DATA UNDER STUDY:
┄┄┄┄┄┄┄┄┄┄

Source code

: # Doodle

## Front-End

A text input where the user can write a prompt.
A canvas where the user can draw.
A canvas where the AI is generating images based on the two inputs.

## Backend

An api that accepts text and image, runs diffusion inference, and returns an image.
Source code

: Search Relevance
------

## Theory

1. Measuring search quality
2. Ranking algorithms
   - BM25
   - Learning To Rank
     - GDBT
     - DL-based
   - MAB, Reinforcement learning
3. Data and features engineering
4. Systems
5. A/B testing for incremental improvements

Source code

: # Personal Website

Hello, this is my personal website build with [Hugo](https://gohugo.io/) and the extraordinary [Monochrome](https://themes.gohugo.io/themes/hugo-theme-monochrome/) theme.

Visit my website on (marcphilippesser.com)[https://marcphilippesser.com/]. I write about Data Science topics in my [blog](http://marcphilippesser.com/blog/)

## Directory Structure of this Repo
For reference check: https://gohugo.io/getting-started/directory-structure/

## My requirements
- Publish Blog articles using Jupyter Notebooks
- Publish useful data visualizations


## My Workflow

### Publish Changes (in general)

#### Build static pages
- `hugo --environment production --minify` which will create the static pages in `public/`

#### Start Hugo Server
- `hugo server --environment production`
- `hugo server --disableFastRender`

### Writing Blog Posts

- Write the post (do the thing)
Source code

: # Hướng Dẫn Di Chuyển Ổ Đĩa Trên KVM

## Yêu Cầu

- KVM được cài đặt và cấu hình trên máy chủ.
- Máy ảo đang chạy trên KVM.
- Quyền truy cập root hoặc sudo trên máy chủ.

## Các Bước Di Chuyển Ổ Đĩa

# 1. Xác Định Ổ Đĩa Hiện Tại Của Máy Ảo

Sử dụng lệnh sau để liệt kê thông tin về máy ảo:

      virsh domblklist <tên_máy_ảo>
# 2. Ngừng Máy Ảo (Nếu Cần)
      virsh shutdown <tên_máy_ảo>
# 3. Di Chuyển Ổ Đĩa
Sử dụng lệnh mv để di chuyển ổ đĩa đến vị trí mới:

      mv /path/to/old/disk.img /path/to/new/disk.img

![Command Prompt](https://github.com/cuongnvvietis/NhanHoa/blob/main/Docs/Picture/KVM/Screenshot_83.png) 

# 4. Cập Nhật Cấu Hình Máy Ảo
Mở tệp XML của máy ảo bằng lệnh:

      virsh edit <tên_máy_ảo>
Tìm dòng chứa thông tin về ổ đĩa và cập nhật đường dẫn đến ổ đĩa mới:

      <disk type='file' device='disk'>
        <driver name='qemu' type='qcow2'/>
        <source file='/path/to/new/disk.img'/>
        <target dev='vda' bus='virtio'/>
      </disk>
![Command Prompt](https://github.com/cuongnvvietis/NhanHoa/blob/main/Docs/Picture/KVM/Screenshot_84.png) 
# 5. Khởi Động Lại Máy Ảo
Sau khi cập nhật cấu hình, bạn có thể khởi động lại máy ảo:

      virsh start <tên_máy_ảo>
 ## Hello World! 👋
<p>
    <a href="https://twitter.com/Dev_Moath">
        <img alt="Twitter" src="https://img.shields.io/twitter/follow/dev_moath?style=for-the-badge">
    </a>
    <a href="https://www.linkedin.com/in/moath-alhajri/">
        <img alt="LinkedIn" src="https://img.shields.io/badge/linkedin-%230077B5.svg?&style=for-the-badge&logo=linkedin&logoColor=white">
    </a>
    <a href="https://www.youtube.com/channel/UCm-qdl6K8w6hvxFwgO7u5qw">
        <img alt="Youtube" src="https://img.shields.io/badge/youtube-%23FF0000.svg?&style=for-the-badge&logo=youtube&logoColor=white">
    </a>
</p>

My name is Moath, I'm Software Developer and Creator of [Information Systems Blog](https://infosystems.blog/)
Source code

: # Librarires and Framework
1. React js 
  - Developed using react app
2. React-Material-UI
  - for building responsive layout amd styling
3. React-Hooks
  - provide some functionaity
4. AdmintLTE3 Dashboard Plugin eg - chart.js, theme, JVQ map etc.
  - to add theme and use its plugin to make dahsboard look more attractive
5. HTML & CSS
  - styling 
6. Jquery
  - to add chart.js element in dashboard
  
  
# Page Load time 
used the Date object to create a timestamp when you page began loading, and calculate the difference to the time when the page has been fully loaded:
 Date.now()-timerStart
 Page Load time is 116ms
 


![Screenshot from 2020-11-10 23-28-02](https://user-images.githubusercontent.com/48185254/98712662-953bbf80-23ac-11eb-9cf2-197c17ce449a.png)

┄┄┄┄┄┄┄┄┄┄

EXERCISE PROMPT: State the number of lines in the material above that hold the word "Date", adding nothing else.

SOLUTION TO THIS TASK: 2